▸ **Exercise**: Once the images are set aside, return every entry exactly.

[Stored data]
● ● ● ●

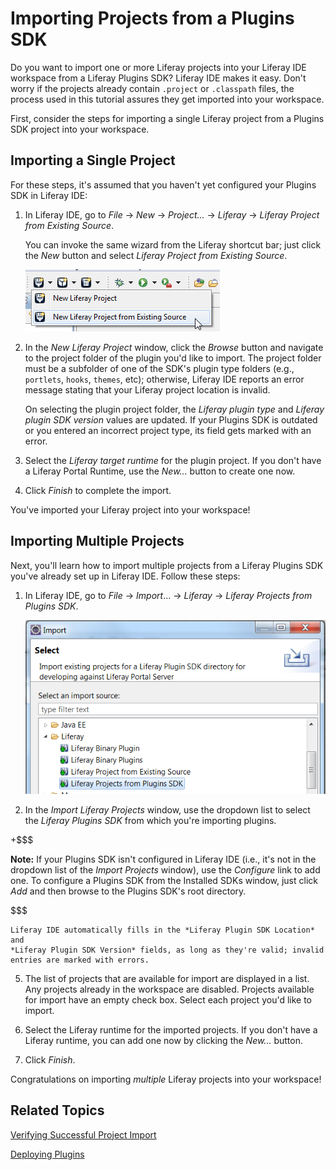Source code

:# Importing Projects from a Plugins SDK [](id=importing-projects-from-plugins-sdk)

Do you want to import one or more Liferay projects into your Liferay IDE
workspace from a Liferay Plugins SDK? Liferay IDE makes it easy. Don't worry if
the projects already contain `.project` or `.classpath` files, the process used
in this tutorial assures they get imported into your workspace.

First, consider the steps for importing a single Liferay project from a
Plugins SDK project into your workspace.

<!-- To do: uncomment this note and add link to the new Plugins SDK tutorial once it exists -->

<!--
+$$$

**Note:** This section assumes that
you've created projects with the Plugins SDK and are familiar with the
directory structure used by the Plugins SDK. If you need to, check out the
*Plugins SDK* section of this chapter; it comes right after this section. 

$$$
-->

## Importing a Single Project

For these steps, it's assumed that you haven't yet configured your Plugins SDK
in Liferay IDE: 

1.  In Liferay IDE, go to *File* &rarr; *New* &rarr; *Project...* &rarr;
    *Liferay* &rarr; *Liferay Project from Existing Source*. 

    You can invoke the same wizard from the Liferay shortcut bar; just click
    the *New* button and select *Liferay Project from Existing Source*.

    ![Figure 2.12: As an alternative to clicking *File* &rarr; *New* to create a new Liferay project from an existing source, you can click the button shown above from Liferay IDE's shortcut bar.](../../images/ide-new-proj-existing-source.png)

2.  In the *New Liferay Project* window, click the *Browse* button and navigate
    to the project folder of the plugin you'd like to import. The project folder
    must be a subfolder of one of the SDK's plugin type folders (e.g.,
    `portlets`, `hooks`, `themes`, etc); otherwise, Liferay IDE reports an error
    message stating that your Liferay project location is invalid. 

    On selecting the plugin project folder, the *Liferay plugin type* and
    *Liferay plugin SDK version* values are updated. If your Plugins SDK is
    outdated or you entered an incorrect project type, its field gets marked
    with an error. 

4.  Select the *Liferay target runtime* for the plugin project. If you don't
    have a Liferay Portal Runtime, use the *New...* button to create one now.
    <!-- For more detailed instructions, see the section *Liferay Portal Runtime
    and Server Setup*, found earlier in this chapter. -->
    <!-- To do: add link to portal runtime and server setup learning path article -->

5.  Click *Finish* to complete the import. 

You've imported your Liferay project into your workspace!

<!-- Any time you import a project into Liferay IDE, you can verify that it was
successfully configured as a Liferay IDE project by using the process outlined
in the tutorial *Verifying Successful Project Import*. 
-->

<!-- To do: Add link to Verifying Successful Project Import tutorial -->

## Importing Multiple Projects

Next, you'll learn how to import multiple projects from a Liferay Plugins SDK
you've already set up in Liferay IDE. Follow these steps: 

1.  In Liferay IDE, go to *File* &rarr; *Import*... &rarr; *Liferay* &rarr;
    *Liferay Projects from Plugins SDK*. 

    ![Figure 2.13: To import projects from a Plugins SDK, choose *Liferay Projects from Plugins SDK* from the Import menu.](../../images/ide-import-from-plugin-sdk.png)

2.  In the *Import Liferay Projects* window, use the dropdown list to select the
    *Liferay Plugins SDK* from which you're importing plugins. 

+$$$

**Note:** If your Plugins SDK isn't
    configured in Liferay IDE (i.e., it's not in the dropdown list of the
    *Import Projects* window), use the *Configure* link to add one. To configure
    a Plugins SDK from the Installed SDKs window, just click *Add* and then
    browse to the Plugins SDK's root directory.

$$$

    Liferay IDE automatically fills in the *Liferay Plugin SDK Location* and
    *Liferay Plugin SDK Version* fields, as long as they're valid; invalid
    entries are marked with errors. 

5.  The list of projects that are available for import are displayed in a list.
    Any projects already in the workspace are disabled. Projects available for
    import have an empty check box. Select each project you'd like to import. 

6.  Select the Liferay runtime for the imported projects. If you don't have a
    Liferay runtime, you can add one now by clicking the *New...* button.

7.  Click *Finish*. 

Congratulations on importing *multiple* Liferay projects into your workspace! 

## Related Topics

[Verifying Successful Project Import](/develop/tutorials/-/knowledge_base/6-2/verifying-successful-project-import)

[Deploying Plugins](/develop/tutorials/-/knowledge_base/6-2/deploying-plugins)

● ● ● ●

▸ **Result of this task**:
Source code

:# Importing Projects from a Plugins SDK [](id=importing-projects-from-plugins-sdk)

Do you want to import one or more Liferay projects into your Liferay IDE
workspace from a Liferay Plugins SDK? Liferay IDE makes it easy. Don't worry if
the projects already contain `.project` or `.classpath` files, the process used
in this tutorial assures they get imported into your workspace.

First, consider the steps for importing a single Liferay project from a
Plugins SDK project into your workspace.

<!-- To do: uncomment this note and add link to the new Plugins SDK tutorial once it exists -->

<!--
+$$$

**Note:** This section assumes that
you've created projects with the Plugins SDK and are familiar with the
directory structure used by the Plugins SDK. If you need to, check out the
*Plugins SDK* section of this chapter; it comes right after this section. 

$$$
-->

## Importing a Single Project

For these steps, it's assumed that you haven't yet configured your Plugins SDK
in Liferay IDE: 

1.  In Liferay IDE, go to *File* &rarr; *New* &rarr; *Project...* &rarr;
    *Liferay* &rarr; *Liferay Project from Existing Source*. 

    You can invoke the same wizard from the Liferay shortcut bar; just click
    the *New* button and select *Liferay Project from Existing Source*.

    ![Figure 2.12: As an alternative to clicking *File* &rarr; *New* to create a new Liferay project from an existing source, you can click the button shown above from Liferay IDE's shortcut bar.](../../images/ide-new-proj-existing-source.png)

2.  In the *New Liferay Project* window, click the *Browse* button and navigate
    to the project folder of the plugin you'd like to import. The project folder
    must be a subfolder of one of the SDK's plugin type folders (e.g.,
    `portlets`, `hooks`, `themes`, etc); otherwise, Liferay IDE reports an error
    message stating that your Liferay project location is invalid. 

    On selecting the plugin project folder, the *Liferay plugin type* and
    *Liferay plugin SDK version* values are updated. If your Plugins SDK is
    outdated or you entered an incorrect project type, its field gets marked
    with an error. 

4.  Select the *Liferay target runtime* for the plugin project. If you don't
    have a Liferay Portal Runtime, use the *New...* button to create one now.
    <!-- For more detailed instructions, see the section *Liferay Portal Runtime
    and Server Setup*, found earlier in this chapter. -->
    <!-- To do: add link to portal runtime and server setup learning path article -->

5.  Click *Finish* to complete the import. 

You've imported your Liferay project into your workspace!

<!-- Any time you import a project into Liferay IDE, you can verify that it was
successfully configured as a Liferay IDE project by using the process outlined
in the tutorial *Verifying Successful Project Import*. 
-->

<!-- To do: Add link to Verifying Successful Project Import tutorial -->

## Importing Multiple Projects

Next, you'll learn how to import multiple projects from a Liferay Plugins SDK
you've already set up in Liferay IDE. Follow these steps: 

1.  In Liferay IDE, go to *File* &rarr; *Import*... &rarr; *Liferay* &rarr;
    *Liferay Projects from Plugins SDK*. 

    ![Figure 2.13: To import projects from a Plugins SDK, choose *Liferay Projects from Plugins SDK* from the Import menu.](../../images/ide-import-from-plugin-sdk.png)

2.  In the *Import Liferay Projects* window, use the dropdown list to select the
    *Liferay Plugins SDK* from which you're importing plugins. 

+$$$

**Note:** If your Plugins SDK isn't
    configured in Liferay IDE (i.e., it's not in the dropdown list of the
    *Import Projects* window), use the *Configure* link to add one. To configure
    a Plugins SDK from the Installed SDKs window, just click *Add* and then
    browse to the Plugins SDK's root directory.

$$$

    Liferay IDE automatically fills in the *Liferay Plugin SDK Location* and
    *Liferay Plugin SDK Version* fields, as long as they're valid; invalid
    entries are marked with errors. 

5.  The list of projects that are available for import are displayed in a list.
    Any projects already in the workspace are disabled. Projects available for
    import have an empty check box. Select each project you'd like to import. 

6.  Select the Liferay runtime for the imported projects. If you don't have a
    Liferay runtime, you can add one now by clicking the *New...* button.

7.  Click *Finish*. 

Congratulations on importing *multiple* Liferay projects into your workspace! 

## Related Topics

[Verifying Successful Project Import](/develop/tutorials/-/knowledge_base/6-2/verifying-successful-project-import)

[Deploying Plugins](/develop/tutorials/-/knowledge_base/6-2/deploying-plugins)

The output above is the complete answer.